Functional programming languages are a neat tool to write parsers, especially when equipped with a pattern matching mechanism.
Here’s the beginning of our SQL parser in memdb:
(define parse_sql (lambda (s) (begin (define identifier (lambda (s) (match s (regex "(?is)^`(.*)`(.*)" _ id rest) '(id rest) (regex "(?is)^([a-zA-Z_][a-zA-Z_0-9]*)(.*)" _ id rest) '(id rest) (error (concat "expected identifier, found " s)) ))) (match s (regex "(?s)^\\s*(?m:--.*?$)(.*)" _ rest) /* comment */ (parse_sql rest) (concat "\n" rest) (parse_sql rest) (regex "(?is)^\\s+(.*)" _ rest) (parse_sql rest) (regex "(?is)^CREATE(?:\\s|\\n)+TABLE(?:\\s|\\n)+(.*)" _ rest) (match (identifier rest) '(id rest) (concat "tablecreate " id ", decl: " rest) (error "expected identifier")) (error (concat "unknown SQL syntax: " s)) ) )))
As you can see, you can nearly write EBNF syntax in scheme despite the exception that you are bound to left linearity.

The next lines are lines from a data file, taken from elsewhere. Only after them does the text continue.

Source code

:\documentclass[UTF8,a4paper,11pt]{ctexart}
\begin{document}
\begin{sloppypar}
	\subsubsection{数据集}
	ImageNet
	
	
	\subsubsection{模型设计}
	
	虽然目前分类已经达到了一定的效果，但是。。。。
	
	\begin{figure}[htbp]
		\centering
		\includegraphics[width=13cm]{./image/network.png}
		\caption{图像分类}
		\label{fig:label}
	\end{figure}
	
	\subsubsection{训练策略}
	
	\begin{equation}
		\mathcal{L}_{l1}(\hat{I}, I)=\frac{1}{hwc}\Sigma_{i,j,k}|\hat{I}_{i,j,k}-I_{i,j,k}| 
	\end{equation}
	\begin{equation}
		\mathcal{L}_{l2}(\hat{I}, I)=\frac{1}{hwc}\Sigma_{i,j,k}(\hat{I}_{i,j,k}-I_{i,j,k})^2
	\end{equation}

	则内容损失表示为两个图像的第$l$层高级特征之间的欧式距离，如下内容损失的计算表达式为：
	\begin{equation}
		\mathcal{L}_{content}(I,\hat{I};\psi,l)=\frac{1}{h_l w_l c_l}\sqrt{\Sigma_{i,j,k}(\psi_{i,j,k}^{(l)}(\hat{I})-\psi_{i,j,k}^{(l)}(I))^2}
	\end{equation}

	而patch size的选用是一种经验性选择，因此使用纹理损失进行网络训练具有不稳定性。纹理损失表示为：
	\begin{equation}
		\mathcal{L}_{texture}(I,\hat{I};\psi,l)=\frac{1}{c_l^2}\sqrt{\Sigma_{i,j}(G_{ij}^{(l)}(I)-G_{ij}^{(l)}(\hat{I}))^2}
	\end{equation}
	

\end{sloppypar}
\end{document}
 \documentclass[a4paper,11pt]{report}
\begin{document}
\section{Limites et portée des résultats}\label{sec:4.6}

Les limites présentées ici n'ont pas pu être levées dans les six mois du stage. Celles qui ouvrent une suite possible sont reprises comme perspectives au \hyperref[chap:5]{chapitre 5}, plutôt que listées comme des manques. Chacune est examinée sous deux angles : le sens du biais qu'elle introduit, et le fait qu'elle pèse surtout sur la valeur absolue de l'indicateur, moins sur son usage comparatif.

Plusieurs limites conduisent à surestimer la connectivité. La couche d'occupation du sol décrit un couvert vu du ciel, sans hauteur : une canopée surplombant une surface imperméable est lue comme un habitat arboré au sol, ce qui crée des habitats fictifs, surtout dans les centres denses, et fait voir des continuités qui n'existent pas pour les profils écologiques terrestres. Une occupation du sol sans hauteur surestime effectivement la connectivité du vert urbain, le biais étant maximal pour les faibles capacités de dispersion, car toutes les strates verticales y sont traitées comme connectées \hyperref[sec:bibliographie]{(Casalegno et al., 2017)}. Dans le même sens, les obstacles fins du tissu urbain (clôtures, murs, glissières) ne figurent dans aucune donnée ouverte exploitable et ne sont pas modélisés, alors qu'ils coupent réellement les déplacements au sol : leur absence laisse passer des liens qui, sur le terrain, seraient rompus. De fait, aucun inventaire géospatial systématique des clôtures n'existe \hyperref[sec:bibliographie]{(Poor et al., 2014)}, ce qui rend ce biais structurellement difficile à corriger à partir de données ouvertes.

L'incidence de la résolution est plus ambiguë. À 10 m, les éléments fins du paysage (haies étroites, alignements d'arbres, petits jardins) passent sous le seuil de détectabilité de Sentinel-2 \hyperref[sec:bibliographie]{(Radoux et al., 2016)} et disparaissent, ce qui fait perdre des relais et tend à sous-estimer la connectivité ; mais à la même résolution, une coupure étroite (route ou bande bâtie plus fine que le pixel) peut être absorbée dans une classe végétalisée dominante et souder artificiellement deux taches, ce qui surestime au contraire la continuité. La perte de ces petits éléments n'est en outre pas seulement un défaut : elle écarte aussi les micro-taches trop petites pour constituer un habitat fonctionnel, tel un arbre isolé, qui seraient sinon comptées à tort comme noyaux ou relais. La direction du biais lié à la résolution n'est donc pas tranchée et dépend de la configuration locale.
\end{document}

I extended scheme with the
match instruction which takes the following parameters:
(match value [pattern result] ... [default])
pattern can be one of:
"string"matches string equality
variablematches any value and stores the value into the variable
(concat "string" variable)splits away a fixed prefix
(concat variable "string" variable)splits away a fixed infix
(concat variable "string")splits away a fixed postfix
'(pattern pattern pattern ...)matches only a list with the same amount of items and matching patterns
(regex "pattern" variable variable variable)will parse the value as a regex and store all captured groups into variables
When a value matches the pattern, the result is evaluated. Matched variables can be used in the
result expression. If no match has been found,
default is evaluated.
This way, we can write parsers very intuitively, but also optimizers that traverse tree structure patterns become very easy to implement.